INPUT RECORDS:

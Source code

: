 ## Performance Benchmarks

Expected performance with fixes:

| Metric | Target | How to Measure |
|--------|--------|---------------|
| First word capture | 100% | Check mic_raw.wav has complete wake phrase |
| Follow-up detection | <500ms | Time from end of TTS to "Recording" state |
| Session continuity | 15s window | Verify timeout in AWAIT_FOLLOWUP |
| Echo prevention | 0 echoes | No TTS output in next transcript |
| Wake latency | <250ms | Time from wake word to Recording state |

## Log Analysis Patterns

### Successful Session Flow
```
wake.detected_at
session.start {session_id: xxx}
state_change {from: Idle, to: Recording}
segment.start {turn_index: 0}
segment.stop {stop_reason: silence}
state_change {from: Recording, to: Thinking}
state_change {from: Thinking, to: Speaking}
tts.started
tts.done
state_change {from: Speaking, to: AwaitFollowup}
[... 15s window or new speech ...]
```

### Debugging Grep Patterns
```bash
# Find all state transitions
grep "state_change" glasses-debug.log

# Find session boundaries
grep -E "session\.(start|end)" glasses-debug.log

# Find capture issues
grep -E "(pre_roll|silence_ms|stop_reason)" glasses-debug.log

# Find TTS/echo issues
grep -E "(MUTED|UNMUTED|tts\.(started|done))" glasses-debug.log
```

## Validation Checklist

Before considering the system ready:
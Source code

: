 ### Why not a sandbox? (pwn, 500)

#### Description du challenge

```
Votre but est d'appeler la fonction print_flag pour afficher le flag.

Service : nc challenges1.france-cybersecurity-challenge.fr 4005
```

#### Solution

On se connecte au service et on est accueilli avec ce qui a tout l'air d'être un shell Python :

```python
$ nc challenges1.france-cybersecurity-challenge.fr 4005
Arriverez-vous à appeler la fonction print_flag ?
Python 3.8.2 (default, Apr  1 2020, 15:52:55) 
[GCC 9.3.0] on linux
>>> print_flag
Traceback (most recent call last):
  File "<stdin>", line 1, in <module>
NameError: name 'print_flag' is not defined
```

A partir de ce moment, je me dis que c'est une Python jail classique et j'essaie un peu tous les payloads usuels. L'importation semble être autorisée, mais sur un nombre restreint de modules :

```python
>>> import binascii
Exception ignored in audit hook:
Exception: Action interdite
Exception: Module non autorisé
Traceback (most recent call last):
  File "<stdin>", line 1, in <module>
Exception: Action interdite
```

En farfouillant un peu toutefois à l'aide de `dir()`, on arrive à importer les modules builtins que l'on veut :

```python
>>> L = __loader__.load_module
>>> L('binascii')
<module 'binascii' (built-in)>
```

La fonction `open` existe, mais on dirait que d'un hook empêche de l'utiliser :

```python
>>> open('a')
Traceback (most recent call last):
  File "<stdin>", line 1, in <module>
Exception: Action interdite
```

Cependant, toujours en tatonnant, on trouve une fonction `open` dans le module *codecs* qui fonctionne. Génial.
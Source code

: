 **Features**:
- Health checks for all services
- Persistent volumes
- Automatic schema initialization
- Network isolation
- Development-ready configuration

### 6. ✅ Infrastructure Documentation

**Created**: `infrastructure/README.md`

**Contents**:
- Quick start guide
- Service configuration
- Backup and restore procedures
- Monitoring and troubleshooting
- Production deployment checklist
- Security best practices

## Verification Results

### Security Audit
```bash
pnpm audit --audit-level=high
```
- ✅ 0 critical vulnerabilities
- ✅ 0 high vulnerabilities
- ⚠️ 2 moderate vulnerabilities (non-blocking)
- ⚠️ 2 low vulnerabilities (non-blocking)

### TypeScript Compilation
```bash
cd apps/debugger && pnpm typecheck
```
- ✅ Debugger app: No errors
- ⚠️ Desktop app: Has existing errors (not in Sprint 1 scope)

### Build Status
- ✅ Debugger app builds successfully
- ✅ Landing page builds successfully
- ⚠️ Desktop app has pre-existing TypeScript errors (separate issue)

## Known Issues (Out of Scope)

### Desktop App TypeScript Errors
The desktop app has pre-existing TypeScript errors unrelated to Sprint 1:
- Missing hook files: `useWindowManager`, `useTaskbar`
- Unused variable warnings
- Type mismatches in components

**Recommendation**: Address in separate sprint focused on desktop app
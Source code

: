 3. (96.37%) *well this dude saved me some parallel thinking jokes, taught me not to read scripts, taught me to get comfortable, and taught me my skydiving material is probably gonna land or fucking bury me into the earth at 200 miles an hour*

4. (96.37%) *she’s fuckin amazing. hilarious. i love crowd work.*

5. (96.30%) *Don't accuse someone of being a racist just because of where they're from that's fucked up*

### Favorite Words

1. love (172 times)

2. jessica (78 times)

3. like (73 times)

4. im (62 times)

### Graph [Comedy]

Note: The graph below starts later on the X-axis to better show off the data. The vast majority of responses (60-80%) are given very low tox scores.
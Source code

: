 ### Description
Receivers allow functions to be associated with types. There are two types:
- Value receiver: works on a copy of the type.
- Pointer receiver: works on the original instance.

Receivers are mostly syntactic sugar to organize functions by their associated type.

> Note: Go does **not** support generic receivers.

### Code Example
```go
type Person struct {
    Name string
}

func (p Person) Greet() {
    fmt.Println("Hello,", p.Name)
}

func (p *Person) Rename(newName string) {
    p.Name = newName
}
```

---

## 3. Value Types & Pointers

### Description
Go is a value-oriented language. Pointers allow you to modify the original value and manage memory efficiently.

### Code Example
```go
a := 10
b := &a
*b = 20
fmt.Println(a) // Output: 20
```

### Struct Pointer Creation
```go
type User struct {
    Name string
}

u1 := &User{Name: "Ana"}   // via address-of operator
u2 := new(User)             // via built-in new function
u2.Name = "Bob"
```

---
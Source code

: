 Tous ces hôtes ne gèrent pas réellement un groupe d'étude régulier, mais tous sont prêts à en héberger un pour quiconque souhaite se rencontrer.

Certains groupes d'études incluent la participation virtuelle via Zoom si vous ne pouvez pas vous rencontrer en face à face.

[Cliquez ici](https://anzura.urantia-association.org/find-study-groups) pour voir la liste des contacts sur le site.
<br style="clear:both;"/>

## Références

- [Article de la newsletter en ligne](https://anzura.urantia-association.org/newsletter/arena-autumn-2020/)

YOUR TASK: All lines of the records above with the word "appeler" in them are to be copied.

REPLY TO THE EXERCISE:
Votre but est d'appeler la fonction print_flag pour afficher le flag.
Arriverez-vous à appeler la fonction print_flag ?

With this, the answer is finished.